→ **REQUIRED ACTION**:
Using the data that follows, return exactly the lines from the one that contains "## Incompatible" through the one that contains "- :x: [Pishock", ends included.
┌────────
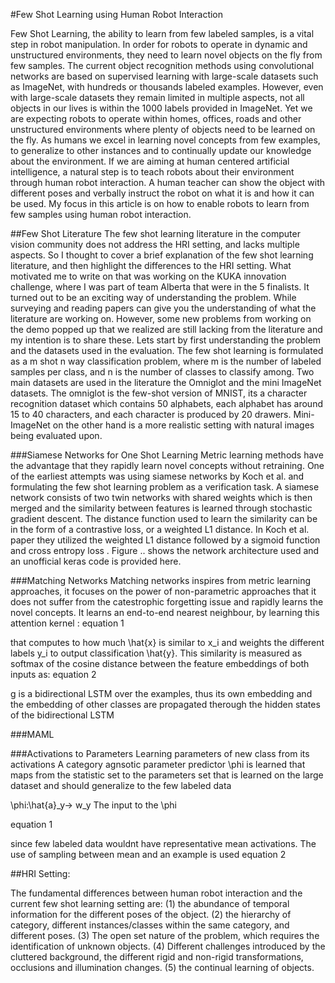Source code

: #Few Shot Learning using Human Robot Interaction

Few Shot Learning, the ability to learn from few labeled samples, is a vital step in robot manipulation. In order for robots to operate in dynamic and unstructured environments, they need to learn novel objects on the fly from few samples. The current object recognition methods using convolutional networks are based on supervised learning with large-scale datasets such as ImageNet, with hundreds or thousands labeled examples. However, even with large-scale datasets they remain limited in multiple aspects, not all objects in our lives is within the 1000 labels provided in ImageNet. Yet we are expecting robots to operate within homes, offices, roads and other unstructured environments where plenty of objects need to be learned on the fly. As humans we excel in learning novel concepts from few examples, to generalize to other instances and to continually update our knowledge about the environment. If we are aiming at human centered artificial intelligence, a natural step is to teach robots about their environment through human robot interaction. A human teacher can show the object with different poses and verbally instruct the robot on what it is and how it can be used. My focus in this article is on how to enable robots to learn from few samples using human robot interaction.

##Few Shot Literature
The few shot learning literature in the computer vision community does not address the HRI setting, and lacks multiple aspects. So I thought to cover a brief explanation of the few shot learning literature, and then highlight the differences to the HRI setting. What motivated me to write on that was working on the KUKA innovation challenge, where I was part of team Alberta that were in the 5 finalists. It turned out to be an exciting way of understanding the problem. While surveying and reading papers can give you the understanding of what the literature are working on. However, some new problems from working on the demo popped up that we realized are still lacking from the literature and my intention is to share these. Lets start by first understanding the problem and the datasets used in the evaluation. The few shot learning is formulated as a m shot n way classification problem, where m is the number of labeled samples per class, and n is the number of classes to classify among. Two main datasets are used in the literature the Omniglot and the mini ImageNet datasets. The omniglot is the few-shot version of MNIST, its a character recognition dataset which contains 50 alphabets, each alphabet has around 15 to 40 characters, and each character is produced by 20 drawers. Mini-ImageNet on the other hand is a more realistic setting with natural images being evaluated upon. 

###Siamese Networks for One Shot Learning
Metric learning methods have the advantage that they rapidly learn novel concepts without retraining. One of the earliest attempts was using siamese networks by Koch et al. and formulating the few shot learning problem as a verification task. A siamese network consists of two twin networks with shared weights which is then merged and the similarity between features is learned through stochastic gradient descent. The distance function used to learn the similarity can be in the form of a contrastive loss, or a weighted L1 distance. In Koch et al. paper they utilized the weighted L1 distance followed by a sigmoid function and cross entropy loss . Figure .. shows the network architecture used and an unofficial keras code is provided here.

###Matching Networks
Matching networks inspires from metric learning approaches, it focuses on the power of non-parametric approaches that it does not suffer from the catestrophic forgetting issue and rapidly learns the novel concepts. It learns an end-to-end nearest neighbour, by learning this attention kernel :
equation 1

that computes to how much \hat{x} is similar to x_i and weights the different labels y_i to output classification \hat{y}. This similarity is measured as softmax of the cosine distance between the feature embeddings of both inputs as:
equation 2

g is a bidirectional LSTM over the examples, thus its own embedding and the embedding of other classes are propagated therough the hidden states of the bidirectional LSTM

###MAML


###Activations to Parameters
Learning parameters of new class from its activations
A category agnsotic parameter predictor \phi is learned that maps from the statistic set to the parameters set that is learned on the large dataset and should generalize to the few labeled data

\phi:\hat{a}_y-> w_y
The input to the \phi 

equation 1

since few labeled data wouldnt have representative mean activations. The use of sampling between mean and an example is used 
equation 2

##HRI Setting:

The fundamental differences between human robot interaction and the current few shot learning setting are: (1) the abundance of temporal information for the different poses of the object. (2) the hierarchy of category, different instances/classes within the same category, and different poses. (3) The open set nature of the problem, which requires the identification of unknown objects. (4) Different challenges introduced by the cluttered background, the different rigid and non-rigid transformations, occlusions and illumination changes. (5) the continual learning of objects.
└────────
┌────────
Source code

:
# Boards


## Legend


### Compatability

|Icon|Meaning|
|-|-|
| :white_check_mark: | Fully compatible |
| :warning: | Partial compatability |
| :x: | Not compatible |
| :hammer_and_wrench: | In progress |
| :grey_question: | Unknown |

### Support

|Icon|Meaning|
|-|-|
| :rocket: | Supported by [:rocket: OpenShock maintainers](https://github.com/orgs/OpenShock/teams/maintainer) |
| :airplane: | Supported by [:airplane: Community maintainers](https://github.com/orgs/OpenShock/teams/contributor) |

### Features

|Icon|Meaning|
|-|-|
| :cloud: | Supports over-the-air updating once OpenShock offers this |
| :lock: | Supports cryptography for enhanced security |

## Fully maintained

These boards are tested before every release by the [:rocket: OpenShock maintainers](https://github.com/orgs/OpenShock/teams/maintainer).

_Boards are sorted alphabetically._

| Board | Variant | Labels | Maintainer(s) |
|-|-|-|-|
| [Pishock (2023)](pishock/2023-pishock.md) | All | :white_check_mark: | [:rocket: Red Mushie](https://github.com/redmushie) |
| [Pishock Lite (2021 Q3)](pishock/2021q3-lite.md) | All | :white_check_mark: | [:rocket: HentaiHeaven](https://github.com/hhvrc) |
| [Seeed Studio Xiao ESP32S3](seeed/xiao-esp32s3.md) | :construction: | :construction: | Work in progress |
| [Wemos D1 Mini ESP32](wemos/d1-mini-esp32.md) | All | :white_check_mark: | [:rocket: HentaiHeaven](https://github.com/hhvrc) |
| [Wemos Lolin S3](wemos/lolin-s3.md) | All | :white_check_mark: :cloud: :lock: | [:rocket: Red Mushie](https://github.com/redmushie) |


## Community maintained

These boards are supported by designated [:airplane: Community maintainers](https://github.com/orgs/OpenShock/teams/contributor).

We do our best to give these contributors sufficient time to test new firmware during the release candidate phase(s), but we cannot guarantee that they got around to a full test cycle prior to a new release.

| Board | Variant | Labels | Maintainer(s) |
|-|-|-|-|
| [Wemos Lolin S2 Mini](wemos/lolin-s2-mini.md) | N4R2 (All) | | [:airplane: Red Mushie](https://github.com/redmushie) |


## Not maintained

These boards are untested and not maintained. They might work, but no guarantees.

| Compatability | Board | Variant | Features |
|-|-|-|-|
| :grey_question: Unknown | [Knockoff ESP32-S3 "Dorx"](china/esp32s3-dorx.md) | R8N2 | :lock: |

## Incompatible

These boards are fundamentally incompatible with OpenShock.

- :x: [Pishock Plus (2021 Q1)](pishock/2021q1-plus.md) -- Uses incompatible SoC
└────────
┌────────
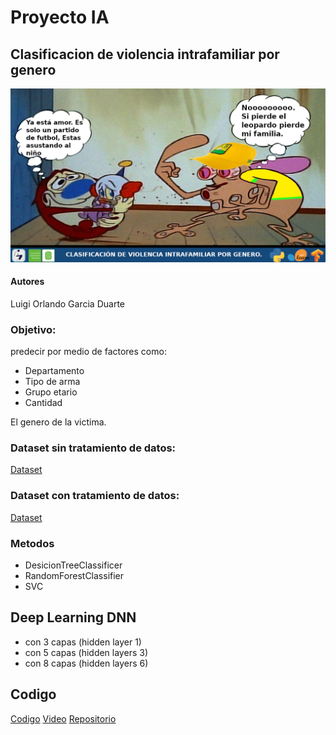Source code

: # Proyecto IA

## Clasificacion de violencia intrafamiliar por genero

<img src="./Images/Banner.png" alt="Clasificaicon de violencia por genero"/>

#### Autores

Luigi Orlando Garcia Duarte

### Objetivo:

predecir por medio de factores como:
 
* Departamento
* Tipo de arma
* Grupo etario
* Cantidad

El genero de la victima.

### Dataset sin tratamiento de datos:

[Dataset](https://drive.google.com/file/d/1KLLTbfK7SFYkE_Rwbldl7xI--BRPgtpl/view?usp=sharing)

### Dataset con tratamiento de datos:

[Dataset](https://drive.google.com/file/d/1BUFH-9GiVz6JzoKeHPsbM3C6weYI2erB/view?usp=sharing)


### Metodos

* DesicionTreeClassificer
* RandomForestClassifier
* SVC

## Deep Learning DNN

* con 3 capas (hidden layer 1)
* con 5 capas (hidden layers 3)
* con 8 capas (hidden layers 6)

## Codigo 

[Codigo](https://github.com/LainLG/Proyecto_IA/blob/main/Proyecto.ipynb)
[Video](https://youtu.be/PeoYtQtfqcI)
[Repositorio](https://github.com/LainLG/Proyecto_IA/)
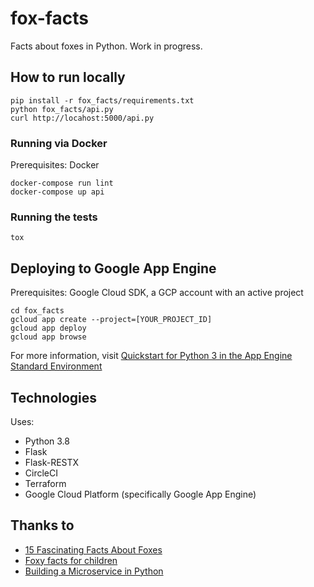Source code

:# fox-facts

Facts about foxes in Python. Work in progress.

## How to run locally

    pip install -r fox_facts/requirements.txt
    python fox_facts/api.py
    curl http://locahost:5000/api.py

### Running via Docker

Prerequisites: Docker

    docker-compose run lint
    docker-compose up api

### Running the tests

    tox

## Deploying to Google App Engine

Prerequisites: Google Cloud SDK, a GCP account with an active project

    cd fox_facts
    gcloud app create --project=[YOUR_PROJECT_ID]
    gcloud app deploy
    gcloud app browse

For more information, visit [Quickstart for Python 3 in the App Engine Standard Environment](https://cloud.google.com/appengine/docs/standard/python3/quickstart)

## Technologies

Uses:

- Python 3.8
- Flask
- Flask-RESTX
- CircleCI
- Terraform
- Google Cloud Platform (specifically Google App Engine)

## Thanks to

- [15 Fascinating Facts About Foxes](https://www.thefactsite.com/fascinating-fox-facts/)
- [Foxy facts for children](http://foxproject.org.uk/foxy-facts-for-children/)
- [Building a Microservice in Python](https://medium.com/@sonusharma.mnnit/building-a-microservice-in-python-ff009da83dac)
└────────
→ **ANSWER FOR THE TASK**:
## Incompatible

These boards are fundamentally incompatible with OpenShock.

- :x: [Pishock Plus (2021 Q1)](pishock/2021q1-plus.md) -- Uses incompatible SoC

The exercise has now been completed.